Give the number of lines below with "TSharedRef" in them, leaving out anything else.

>>>>

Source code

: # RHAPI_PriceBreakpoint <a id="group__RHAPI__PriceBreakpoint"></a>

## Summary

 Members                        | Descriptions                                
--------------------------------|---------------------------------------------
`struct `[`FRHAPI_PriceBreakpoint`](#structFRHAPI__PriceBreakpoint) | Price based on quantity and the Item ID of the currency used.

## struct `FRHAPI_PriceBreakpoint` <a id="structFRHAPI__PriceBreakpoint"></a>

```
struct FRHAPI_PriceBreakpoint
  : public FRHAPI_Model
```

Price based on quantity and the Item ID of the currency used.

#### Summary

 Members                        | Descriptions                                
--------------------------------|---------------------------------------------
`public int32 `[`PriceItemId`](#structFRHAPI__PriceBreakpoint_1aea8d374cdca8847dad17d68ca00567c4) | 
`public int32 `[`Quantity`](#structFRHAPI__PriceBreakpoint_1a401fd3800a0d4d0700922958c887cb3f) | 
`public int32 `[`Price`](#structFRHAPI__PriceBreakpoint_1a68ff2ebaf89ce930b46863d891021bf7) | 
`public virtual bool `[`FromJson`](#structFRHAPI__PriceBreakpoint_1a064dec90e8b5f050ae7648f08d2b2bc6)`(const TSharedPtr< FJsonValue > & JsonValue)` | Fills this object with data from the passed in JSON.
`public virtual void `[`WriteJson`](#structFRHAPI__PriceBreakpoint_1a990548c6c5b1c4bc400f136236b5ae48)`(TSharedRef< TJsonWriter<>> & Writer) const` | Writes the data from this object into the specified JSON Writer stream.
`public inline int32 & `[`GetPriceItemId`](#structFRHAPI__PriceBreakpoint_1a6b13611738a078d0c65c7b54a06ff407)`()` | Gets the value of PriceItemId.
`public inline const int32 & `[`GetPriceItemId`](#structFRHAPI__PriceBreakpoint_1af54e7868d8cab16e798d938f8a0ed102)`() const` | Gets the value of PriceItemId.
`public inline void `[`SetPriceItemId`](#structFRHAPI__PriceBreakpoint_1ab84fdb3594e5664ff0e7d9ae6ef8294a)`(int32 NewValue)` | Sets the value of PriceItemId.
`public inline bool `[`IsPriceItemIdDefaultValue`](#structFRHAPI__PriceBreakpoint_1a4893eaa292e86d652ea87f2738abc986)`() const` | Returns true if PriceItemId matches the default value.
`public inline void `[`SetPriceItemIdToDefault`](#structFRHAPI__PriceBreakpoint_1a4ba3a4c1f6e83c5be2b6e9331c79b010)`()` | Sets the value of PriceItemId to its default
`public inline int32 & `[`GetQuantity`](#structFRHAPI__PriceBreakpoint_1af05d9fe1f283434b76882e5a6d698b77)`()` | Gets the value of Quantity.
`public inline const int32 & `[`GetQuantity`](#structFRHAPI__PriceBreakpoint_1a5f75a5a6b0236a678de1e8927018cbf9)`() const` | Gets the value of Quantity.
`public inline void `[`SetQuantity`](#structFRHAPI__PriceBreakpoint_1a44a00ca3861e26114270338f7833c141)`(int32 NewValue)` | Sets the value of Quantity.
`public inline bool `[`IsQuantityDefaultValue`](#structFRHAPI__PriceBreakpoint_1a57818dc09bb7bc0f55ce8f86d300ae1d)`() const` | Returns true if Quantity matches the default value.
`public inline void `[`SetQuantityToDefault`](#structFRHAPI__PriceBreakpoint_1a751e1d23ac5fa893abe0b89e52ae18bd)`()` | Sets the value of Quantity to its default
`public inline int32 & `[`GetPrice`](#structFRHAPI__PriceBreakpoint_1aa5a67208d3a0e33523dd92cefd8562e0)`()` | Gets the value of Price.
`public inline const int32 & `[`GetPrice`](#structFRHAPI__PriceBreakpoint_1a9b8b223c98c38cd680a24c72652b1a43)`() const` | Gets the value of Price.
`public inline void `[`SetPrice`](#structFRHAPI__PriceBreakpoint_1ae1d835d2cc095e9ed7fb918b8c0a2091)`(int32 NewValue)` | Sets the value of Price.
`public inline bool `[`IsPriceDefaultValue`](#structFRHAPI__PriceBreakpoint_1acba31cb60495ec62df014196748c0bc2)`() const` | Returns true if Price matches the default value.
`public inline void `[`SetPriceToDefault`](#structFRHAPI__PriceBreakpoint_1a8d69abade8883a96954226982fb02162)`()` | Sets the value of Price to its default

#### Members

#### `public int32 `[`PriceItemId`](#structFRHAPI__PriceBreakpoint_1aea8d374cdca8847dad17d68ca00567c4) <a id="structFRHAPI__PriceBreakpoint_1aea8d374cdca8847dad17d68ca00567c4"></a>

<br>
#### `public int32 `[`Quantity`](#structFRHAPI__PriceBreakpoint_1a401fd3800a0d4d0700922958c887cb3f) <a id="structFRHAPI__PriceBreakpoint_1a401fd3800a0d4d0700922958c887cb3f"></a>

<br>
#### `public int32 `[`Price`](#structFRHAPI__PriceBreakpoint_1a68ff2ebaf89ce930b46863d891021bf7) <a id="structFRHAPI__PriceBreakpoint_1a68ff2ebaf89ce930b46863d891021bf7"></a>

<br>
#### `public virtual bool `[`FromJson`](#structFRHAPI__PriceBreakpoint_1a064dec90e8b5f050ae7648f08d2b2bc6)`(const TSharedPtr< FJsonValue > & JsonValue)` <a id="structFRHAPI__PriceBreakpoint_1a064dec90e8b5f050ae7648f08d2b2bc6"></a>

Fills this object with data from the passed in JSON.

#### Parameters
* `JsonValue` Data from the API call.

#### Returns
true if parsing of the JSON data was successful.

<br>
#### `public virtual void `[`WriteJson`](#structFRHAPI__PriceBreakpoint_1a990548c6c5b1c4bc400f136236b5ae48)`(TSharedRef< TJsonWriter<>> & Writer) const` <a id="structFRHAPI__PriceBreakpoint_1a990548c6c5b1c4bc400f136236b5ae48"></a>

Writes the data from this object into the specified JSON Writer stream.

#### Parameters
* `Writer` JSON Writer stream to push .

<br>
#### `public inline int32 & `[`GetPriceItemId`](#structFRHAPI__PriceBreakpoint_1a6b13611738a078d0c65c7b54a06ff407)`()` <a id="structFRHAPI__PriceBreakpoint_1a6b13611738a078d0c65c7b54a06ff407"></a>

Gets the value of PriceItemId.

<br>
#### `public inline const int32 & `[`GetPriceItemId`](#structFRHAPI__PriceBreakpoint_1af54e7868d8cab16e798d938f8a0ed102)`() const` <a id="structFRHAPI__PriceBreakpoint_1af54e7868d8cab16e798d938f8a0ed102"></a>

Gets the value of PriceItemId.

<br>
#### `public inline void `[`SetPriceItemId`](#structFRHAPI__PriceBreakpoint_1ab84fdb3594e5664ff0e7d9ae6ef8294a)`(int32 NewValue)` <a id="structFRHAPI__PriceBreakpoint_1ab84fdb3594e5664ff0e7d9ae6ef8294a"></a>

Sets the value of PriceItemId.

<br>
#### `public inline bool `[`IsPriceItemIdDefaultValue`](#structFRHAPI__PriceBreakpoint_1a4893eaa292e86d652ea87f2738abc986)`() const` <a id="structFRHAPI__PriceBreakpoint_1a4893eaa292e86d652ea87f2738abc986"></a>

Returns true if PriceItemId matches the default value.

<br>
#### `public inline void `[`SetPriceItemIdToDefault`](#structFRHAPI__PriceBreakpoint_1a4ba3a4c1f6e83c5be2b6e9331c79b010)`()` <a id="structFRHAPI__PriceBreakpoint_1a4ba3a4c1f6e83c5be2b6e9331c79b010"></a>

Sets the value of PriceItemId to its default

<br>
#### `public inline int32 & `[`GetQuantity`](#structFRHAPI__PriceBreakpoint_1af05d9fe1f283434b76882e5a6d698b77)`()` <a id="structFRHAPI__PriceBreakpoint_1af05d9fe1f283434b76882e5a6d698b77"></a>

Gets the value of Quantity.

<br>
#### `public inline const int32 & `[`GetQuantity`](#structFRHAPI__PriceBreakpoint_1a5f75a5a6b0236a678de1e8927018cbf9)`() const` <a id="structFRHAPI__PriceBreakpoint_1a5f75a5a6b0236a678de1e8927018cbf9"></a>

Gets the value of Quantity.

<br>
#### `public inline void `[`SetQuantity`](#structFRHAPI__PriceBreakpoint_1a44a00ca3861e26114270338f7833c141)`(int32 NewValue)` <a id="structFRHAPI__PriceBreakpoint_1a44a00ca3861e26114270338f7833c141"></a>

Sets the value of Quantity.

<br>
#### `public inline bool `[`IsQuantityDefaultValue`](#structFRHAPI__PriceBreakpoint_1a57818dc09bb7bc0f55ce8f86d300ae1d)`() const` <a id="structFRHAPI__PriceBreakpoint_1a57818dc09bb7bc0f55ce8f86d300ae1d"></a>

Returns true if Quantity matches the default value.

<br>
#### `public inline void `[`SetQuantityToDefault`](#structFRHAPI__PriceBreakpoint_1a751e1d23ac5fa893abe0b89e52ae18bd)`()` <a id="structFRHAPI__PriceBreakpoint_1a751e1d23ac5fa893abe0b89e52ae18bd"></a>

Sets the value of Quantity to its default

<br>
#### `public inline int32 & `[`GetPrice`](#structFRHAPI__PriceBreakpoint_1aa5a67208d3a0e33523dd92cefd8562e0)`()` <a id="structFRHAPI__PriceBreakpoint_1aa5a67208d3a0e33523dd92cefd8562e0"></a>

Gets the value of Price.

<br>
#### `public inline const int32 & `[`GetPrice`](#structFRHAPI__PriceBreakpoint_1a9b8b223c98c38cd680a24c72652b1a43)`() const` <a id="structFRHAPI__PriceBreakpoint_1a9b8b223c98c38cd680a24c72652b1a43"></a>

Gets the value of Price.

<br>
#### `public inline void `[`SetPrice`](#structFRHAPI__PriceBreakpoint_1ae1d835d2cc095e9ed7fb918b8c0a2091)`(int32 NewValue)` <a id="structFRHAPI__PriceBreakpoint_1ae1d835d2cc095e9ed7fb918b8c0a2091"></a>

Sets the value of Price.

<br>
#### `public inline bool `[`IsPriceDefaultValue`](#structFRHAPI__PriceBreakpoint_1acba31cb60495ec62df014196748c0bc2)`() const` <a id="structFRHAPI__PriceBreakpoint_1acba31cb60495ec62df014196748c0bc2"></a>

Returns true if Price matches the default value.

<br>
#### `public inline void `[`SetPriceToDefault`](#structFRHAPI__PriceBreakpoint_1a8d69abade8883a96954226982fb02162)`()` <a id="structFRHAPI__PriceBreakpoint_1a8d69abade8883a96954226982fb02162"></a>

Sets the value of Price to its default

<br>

<<<<

_Response to this task_.
2